Вышел в лес, сел на кокору,

лови, хватай который котору!..

Девки бросаются в разные стороны, забегают далеко от костра. Парни гоняются за ними и ловят, у кого было сговорено. Теперь бы колымские бабы не стали браниться: «Не тянет!»

Костер гаснет. На тундре темно.

Проспали до полудня, не беда. Стали собираться на гусей. Гусей руками не возьмешь. Надо строить особый загон. И возиться с поимкой не менее суток.

Пора уходить на Седло. Но в это время Савка протянул голову, понюхал воздух, как собака, и сказал:

— Люди подходят. Пол-кось.

По-якутски «кось», по-русски поберд, это верст десять-двенадцать, сколько лошадь или собачья упряжка пробегает до первого отдыха. Пол-кось это все-таки верст пять.

— Кто люди? — спрашивает Берестяный. — Пойдем-ка, посмотрим.

Все лодки были переполнены птицей, лебедями и гусями, даже сидеть приходилось на грудах побитого мяса.

Хороший ворошок охотники зарыли на тундре под мох, задавили камнями, чтоб волки и песцы не добрались. За этим следовало приехать зимой на собаках.

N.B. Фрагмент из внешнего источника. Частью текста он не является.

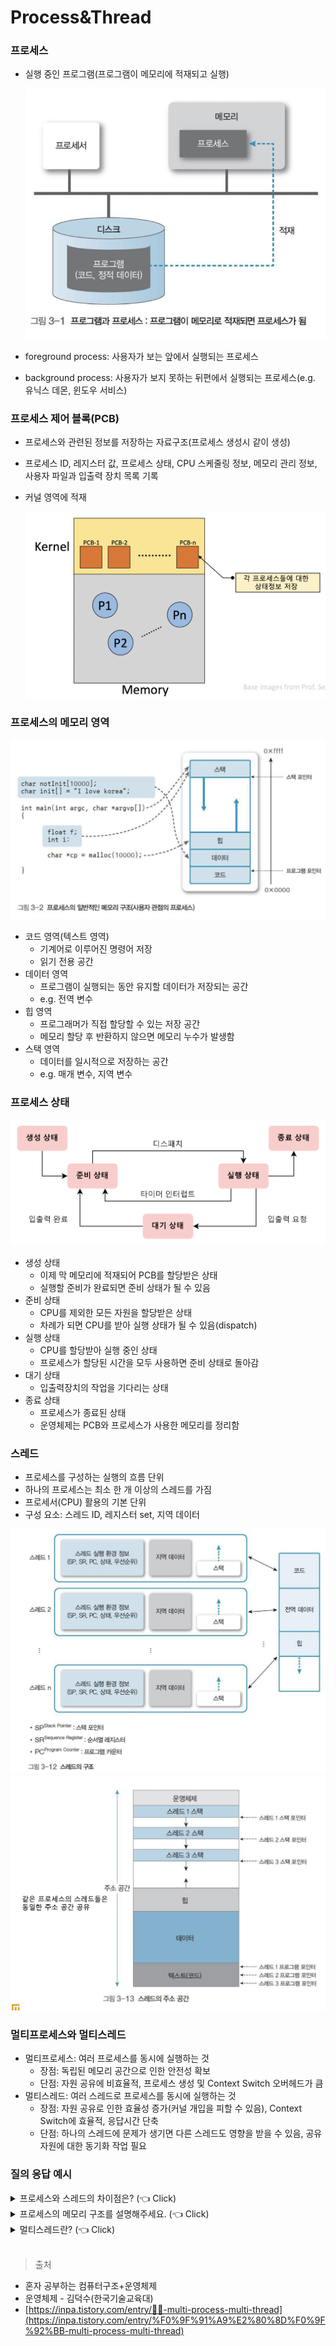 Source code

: # Process&Thread

### 프로세스

- 실행 중인 프로그램(프로그램이 메모리에 적재되고 실행)

  ![스크린샷 2024-10-02 오전 10.17.24.png](img/1.png)
    
- foreground process: 사용자가 보는 앞에서 실행되는 프로세스
- background process: 사용자가 보지 못하는 뒤편에서 실행되는 프로세스(e.g. 유닉스 데몬, 윈도우 서비스)

### 프로세스 제어 블록(PCB)

- 프로세스와 관련된 정보를 저장하는 자료구조(프로세스 생성시 같이 생성)
- 프로세스 ID, 레지스터 값, 프로세스 상태, CPU 스케줄링 정보, 메모리 관리 정보, 사용자 파일과 입출력 장치 목록 기록
- 커널 영역에 적재
    
    ![스크린샷 2024-10-02 오전 10.20.12.png](img/3.png)
    

### 프로세스의 메모리 영역

![스크린샷 2024-10-02 오전 10.18.00.png](img/2.png)

- 코드 영역(텍스트 영역)
    - 기계어로 이루어진 명령어 저장
    - 읽기 전용 공간
- 데이터 영역
    - 프로그램이 실행되는 동안 유지할 데이터가 저장되는 공간
    - e.g. 전역 변수
- 힙 영역
    - 프로그래머가 직접 할당할 수 있는 저장 공간
    - 메모리 할당 후 반환하지 않으면 메모리 누수가 발생함
- 스택 영역
    - 데이터를 일시적으로 저장하는 공간
    - e.g. 매개 변수, 지역 변수

### 프로세스 상태

![image.png](img/6.png)

- 생성 상태
    - 이제 막 메모리에 적재되어 PCB를 할당받은 상태
    - 실행할 준비가 완료되면 준비 상태가 될 수 있음
- 준비 상태
    - CPU를 제외한 모든 자원을 할당받은 상태
    - 차례가 되면 CPU를 받아 실행 상태가 될 수 있음(dispatch)
- 실행 상태
    - CPU를 할당받아 실행 중인 상태
    - 프로세스가 할당된 시간을 모두 사용하면 준비 상태로 돌아감
- 대기 상태
    - 입출력장치의 작업을 기다리는 상태
- 종료 상태
    - 프로세스가 종료된 상태
    - 운영체제는 PCB와 프로세스가 사용한 메모리를 정리함

### 스레드

- 프로세스를 구성하는 실행의 흐름 단위
- 하나의 프로세스는 최소 한 개 이상의 스레드를 가짐
- 프로세서(CPU) 활용의 기본 단위
- 구성 요소: 스레드 ID, 레지스터 set, 지역 데이터

![스크린샷 2024-10-02 오전 10.35.24.png](img/4.png)![스크린샷 2024-10-02 오전 10.35.57.png](img/5.png)

### 멀티프로세스와 멀티스레드

- 멀티프로세스: 여러 프로세스를 동시에 실행하는 것
    - 장점: 독립된 메모리 공간으로 인한 안전성 확보
    - 단점: 자원 공유에 비효율적, 프로세스 생성 및 Context Switch 오버헤드가 큼
- 멀티스레드: 여러 스레드로 프로세스를 동시에 실행하는 것
    - 장점: 자원 공유로 인한 효율성 증가(커널 개입을 피할 수 있음), Context Switch에 효율적, 응답시간 단축
    - 단점: 하나의 스레드에 문제가 생기면 다른 스레드도 영향을 받을 수 있음, 공유 자원에 대한 동기화 작업 필요

### 질의 응답 예시

<details>
   <summary> 프로세스와 스레드의 차이점은? (👈 Click)</summary>
- 프로세스는 실행 중인 프로그램으로 독립된 메모리 공간을 가집니다. 반면, 스레드는 프로세스의 실행 단위로, 프로세스의 자원을 공유하면서 동작합니다.

</details>

<details>
   <summary> 프로세스의 메모리 구조를 설명해주세요. (👈 Click)</summary>
- 정적으로 할당되는 코드 영역, 데이터 영역이 있고, 동적으로 할당되는 스택 영역, 힙 영역이 있습니다.

</details>

<details>
   <summary> 멀티스레드란? (👈 Click)</summary>
- 하나의 프로세스 내에서 여러 스레드가 동시에 작업을 수행하는 것

</details>

<br>

> 출처
> 
- 혼자 공부하는 컴퓨터구조+운영체제
- 운영체제 - 김덕수(한국기술교육대)
- [https://inpa.tistory.com/entry/👩‍💻-multi-process-multi-thread](https://inpa.tistory.com/entry/%F0%9F%91%A9%E2%80%8D%F0%9F%92%BB-multi-process-multi-thread)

Итти было трудно. Лодки приходилось тянуть на бичеве против течения с таким тяжелым грузом. Но самый тяжелый груз была эта таинственная весть об идущих откуда-то «беглых». Идут через Алазею на восток.

Поречане ошиблись в одном. Беглые пришли не с запада, а с юга. То были, действительно, «беглые», остатки пепеляевских отрядов, разбитых на Охотском берегу и вторично разбитых в Якутске.

«Беглые» и белые враги наступали на северный край.

ЧАСТЬ ТРЕТЬЯПОЛКОВНИК АВИЛОВ

I

— Сто-о-ой!…

Отчаянный женский крик огласил долину. Пестряк обернулся, оскалившись, словно усмехнулся. Он не одобрял женских погонщиц, к тому же чужих. Упряжные собаки устали и были непослушны. И Варвара Алексеевна правила сегодня собаками впервые.

Вместо того, чтобы бежать по караванной колее, собаки ни с того ни с сего свернули в сторону, за тенью воображаемого зайца, и теперь неслись, очертя голову, вниз по косогору. Откуда и прыть взялась. В полном отчаянии Варвара Алексеевна опрокинула нарту на бок и зарылась ногами в глубокий снег, чтоб задержать свою непослушную свору.

— Стойте, черти!

Этот второй окрик относился уж не к собакам, а к каравану, упорно уходившему вперед.

Полковник Авилов, шедший впереди каравана на своих огромных лыжах, свернул в сторону так же круто, как собаки его спутницы. Безостановочно скользя по косогору, он описал огромную дугу и спустился на место крушения.